NAME

DTA::TokWrap::Document - DTA tokenizer wrappers: document wrapper

SYNOPSIS

use DTA::TokWrap::Document;

##========================================================================
## Constructors etc.

$doc = $CLASS_OR_OBJECT->new(%args);
%defaults = $CLASS->defaults();
$doc = $doc->init();
$doc->DESTROY();

##========================================================================
## Methods: Pseudo-I/O

$newdoc = CLASS_OR_OBJECT->open($xmlfile,%docNewOptions);
$bool = $doc->close();
@notempkeys = $doc->notempkeys();
@tempfiles = $doc->tempfiles();

##========================================================================
## Methods: pseudo-pseudo-make

$bool = $doc->genKey($key);
$keyval_or_undef = $doc->makeKey($key);

##========================================================================
## Methods: Low-Level: generator-subclass wrappers

$doc_or_undef = $doc->mkindex();
$doc_or_undef = $doc->mkbx0();
$doc_or_undef = $doc->mkbx();
$doc_or_undef = $doc->tokenize();
$doc_or_undef = $doc->tok2xml();
$doc_or_undef = $doc->txmlanno();

##========================================================================
## Methods: Member I/O

$bx0doc_or_undef    = $doc->loadBx0File();
$cxdata_or_undef    = $doc->loadBxFile();
$cxdata_or_undef    = $doc->loadCxFile();
\$tokdata_or_undef  = $doc->loadTokFile();
\$xtokdata_or_undef = $doc->loadXtokFile();
$xtokDoc            = $doc->xtokDoc();
\$xmlbuf_or_undef   = $doc->loadXmlData();
\$txtbuf_or_undef   = $doc->loadTxtData();

$file_or_undef = $doc->saveBx0File();
$file_or_undef = $doc->saveBxFile();
$file_or_undef = $doc->saveTxtFile();
$file_or_undef = $doc->saveTokFile();
$file_or_undef = $doc->saveXtokFile();
$file_or_undef = $doc->saveTcfFile();
 
##========================================================================
## Methods: Profiling

$ntoks_or_undef = $doc->nTokens();
$nxbytes_or_undef = $doc->nXmlBytes();

DESCRIPTION

DTA::TokWrap::Document provides a perl class for representing a single DTA base-format XML file and associated indices.
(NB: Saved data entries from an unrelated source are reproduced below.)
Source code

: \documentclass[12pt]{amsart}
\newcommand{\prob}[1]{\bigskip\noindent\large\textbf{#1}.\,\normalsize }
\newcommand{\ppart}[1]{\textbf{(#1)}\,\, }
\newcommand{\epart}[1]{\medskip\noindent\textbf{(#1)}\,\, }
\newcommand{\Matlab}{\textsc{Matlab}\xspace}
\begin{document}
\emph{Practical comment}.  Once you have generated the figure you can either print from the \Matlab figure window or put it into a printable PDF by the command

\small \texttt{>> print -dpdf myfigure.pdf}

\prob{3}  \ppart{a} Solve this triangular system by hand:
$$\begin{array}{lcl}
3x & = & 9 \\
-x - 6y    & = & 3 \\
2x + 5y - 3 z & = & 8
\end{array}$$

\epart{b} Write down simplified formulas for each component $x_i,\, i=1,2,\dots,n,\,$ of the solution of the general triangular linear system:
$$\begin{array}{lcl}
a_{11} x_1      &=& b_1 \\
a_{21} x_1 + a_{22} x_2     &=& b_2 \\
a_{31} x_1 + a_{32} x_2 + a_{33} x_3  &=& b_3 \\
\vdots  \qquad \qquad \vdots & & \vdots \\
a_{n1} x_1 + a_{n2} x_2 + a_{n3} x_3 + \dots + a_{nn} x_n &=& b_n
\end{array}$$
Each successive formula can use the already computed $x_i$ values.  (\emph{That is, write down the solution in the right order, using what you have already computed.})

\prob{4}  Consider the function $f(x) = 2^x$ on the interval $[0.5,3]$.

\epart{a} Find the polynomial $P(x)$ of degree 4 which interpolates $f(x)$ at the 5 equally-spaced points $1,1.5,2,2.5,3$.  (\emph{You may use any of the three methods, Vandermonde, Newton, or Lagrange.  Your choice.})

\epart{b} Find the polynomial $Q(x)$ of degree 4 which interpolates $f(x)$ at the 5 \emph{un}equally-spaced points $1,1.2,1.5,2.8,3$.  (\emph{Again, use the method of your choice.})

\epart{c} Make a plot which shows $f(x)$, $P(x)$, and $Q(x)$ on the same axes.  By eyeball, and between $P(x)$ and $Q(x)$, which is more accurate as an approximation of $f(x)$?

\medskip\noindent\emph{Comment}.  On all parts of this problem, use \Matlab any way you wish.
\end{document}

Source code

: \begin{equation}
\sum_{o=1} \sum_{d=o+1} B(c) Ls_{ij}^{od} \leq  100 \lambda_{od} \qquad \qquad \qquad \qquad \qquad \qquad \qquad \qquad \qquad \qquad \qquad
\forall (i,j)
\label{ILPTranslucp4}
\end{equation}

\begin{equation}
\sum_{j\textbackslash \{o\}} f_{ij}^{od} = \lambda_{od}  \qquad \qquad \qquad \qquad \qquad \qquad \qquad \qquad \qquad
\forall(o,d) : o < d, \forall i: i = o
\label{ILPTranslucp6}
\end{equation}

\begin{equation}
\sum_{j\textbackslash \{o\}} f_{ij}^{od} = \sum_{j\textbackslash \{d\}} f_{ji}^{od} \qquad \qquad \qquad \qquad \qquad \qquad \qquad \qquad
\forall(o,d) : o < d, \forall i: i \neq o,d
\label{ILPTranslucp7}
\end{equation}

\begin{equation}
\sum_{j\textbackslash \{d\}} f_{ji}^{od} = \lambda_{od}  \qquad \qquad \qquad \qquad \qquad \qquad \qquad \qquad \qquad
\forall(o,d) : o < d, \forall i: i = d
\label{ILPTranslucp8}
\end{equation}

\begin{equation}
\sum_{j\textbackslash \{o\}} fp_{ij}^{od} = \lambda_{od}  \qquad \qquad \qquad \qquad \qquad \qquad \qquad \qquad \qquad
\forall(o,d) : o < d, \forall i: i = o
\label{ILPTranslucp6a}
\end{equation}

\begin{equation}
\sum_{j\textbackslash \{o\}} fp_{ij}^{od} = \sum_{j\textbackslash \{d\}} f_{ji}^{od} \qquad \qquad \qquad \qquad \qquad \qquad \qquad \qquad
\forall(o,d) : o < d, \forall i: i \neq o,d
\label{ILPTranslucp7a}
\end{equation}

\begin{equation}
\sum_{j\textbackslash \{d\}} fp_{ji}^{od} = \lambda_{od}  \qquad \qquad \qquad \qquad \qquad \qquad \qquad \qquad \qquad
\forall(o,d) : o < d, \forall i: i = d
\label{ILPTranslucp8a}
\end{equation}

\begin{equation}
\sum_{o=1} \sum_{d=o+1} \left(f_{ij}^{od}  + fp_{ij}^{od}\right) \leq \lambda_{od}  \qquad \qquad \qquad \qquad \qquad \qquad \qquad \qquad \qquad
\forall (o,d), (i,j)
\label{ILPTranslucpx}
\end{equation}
Together with the DTA::TokWrap module, this class comprises the top-level API of the DTA::TokWrap distribution.

Globals

@ISA

DTA::TokWrap::Document inherits from DTA::TokWrap::Base.

$TOKENIZE_CLASS

$TOKENIZE_CLASS

Default tokenizer sub-processor class (default='DTA::TokWrap::Processor::tokenize').

Variables: ($CX_ID,$CX_XOFF,$CX_XLEN,$CX_TOFF,$CX_TLEN,$CX_TEXT,$CX_ATTRS)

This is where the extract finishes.